To do:
What appears from the first line of the records below through the line containing "outside an event" must be reproduced verbatim.

Stored data entries:
<<<<
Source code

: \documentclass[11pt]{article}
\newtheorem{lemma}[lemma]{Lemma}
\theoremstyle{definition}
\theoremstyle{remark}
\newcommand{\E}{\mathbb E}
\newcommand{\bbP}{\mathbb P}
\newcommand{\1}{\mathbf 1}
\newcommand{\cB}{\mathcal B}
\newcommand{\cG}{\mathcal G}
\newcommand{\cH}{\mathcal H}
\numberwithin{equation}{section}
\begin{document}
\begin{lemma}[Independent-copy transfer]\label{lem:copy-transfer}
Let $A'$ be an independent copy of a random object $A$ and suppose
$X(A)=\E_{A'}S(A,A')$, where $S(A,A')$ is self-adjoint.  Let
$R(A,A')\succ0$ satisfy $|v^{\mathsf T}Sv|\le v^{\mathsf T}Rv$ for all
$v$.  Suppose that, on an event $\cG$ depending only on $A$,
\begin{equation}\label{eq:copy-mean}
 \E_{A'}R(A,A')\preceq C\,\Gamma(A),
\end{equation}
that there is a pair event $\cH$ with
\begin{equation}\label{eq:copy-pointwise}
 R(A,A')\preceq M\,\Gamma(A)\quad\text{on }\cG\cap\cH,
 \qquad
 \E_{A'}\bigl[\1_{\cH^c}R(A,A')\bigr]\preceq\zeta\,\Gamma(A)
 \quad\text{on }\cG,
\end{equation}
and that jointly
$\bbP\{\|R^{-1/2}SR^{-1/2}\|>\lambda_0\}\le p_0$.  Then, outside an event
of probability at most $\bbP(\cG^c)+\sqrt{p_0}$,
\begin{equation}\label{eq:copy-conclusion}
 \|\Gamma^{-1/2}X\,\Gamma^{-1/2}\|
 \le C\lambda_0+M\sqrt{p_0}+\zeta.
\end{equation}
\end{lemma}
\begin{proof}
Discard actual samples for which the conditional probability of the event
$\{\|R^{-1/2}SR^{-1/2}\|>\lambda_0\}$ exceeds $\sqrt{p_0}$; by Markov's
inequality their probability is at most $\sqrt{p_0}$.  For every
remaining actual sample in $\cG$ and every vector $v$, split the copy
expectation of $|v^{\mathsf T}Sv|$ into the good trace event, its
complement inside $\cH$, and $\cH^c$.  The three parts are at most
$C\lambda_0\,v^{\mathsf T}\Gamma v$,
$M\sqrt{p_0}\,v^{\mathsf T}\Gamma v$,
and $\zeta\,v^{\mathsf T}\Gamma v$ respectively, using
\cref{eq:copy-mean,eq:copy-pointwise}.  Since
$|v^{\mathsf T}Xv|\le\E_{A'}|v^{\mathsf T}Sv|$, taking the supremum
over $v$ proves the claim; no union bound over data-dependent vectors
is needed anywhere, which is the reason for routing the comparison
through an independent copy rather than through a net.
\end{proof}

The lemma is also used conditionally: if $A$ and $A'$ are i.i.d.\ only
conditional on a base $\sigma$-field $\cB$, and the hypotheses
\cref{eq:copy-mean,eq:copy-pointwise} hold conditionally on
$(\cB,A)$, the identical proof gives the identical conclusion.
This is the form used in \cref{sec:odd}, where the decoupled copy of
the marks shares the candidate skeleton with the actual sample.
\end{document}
>>>>
Answer area:
Source code

: \documentclass[11pt]{article}
\newtheorem{lemma}[lemma]{Lemma}
\theoremstyle{definition}
\theoremstyle{remark}
\newcommand{\E}{\mathbb E}
\newcommand{\bbP}{\mathbb P}
\newcommand{\1}{\mathbf 1}
\newcommand{\cB}{\mathcal B}
\newcommand{\cG}{\mathcal G}
\newcommand{\cH}{\mathcal H}
\numberwithin{equation}{section}
\begin{document}
\begin{lemma}[Independent-copy transfer]\label{lem:copy-transfer}
Let $A'$ be an independent copy of a random object $A$ and suppose
$X(A)=\E_{A'}S(A,A')$, where $S(A,A')$ is self-adjoint.  Let
$R(A,A')\succ0$ satisfy $|v^{\mathsf T}Sv|\le v^{\mathsf T}Rv$ for all
$v$.  Suppose that, on an event $\cG$ depending only on $A$,
\begin{equation}\label{eq:copy-mean}
 \E_{A'}R(A,A')\preceq C\,\Gamma(A),
\end{equation}
that there is a pair event $\cH$ with
\begin{equation}\label{eq:copy-pointwise}
 R(A,A')\preceq M\,\Gamma(A)\quad\text{on }\cG\cap\cH,
 \qquad
 \E_{A'}\bigl[\1_{\cH^c}R(A,A')\bigr]\preceq\zeta\,\Gamma(A)
 \quad\text{on }\cG,
\end{equation}
and that jointly
$\bbP\{\|R^{-1/2}SR^{-1/2}\|>\lambda_0\}\le p_0$.  Then, outside an event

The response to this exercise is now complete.